In [12]:
import cv2
import pytesseract
import re

# Load the image using OpenCV
# image_path = 'galicia_assets/galicia.jpeg'
image_path = 'banco_santa_fe_assets/banco_santa_fe.png'

image = cv2.imread(image_path)

# Convert the image to grayscale
gray_image = cv2.cvtColor(image, cv2.COLOR_BGR2GRAY)

# Use pytesseract to extract text from the grayscale image
extracted_text = pytesseract.image_to_string(gray_image)

# print(extracted_text)

lines = extracted_text.strip().split('\n')
line_24 = lines[24] 
# line_34 = lines[34]
line = line_24




# regular expression patterns

bank_pattern = 'Banco Santa Fe'

date_pattern = r'\b\d{1,2}/\d{1,2}/\d{4}\b'
amount_pattern = r'\$\s*\d[\d,\.]*'
proof_number_pattern = r'\b\d{8}\b'


#Matches the name 33 & 34 line from lines
payer_name_pattern = line

cuit_pattern = r'\b\d{11}\b'

# Find all occurrences of dates, amounts, and CUIT numbers in the extracted text

bank_found = re.findall(bank_pattern, extracted_text, re.IGNORECASE)

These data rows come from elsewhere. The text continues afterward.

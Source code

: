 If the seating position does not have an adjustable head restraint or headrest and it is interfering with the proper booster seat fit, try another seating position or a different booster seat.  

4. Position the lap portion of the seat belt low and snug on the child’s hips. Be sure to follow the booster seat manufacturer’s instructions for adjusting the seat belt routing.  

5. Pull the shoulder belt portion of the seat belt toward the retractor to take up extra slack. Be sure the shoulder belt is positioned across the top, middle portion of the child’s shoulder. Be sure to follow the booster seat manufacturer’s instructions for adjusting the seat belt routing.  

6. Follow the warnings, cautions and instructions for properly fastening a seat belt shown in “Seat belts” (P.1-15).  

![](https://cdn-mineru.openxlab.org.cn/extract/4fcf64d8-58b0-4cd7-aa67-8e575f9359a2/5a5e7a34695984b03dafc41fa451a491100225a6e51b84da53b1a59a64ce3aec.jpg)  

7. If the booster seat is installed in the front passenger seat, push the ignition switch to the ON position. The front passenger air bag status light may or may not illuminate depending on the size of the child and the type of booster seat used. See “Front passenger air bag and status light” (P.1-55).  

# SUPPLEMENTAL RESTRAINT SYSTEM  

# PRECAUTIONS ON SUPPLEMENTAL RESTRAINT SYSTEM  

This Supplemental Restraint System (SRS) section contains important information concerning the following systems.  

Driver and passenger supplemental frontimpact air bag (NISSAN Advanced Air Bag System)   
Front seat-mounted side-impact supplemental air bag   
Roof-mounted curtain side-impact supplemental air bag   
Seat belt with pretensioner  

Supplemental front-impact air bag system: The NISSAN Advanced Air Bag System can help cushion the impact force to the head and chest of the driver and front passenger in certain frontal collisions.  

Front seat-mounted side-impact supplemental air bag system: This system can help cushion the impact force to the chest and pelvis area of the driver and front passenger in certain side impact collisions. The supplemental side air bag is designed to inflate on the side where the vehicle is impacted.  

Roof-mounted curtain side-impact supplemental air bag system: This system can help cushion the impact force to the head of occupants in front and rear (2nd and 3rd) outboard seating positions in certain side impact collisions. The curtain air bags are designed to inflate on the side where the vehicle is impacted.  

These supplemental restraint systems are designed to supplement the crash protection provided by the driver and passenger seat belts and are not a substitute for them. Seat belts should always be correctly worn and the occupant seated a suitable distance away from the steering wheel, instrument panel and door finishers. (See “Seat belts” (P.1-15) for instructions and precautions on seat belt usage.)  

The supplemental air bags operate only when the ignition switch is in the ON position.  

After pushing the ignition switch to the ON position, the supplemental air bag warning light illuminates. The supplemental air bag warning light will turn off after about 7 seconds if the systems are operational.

dates_found = re.findall(date_pattern, extracted_text)
amounts_found = re.findall(amount_pattern, extracted_text)
proof_number_found = re.findall(proof_number_pattern, extracted_text)
payer_name_found = re.findall(payer_name_pattern, extracted_text)
cuit_found = re.findall(cuit_pattern, extracted_text)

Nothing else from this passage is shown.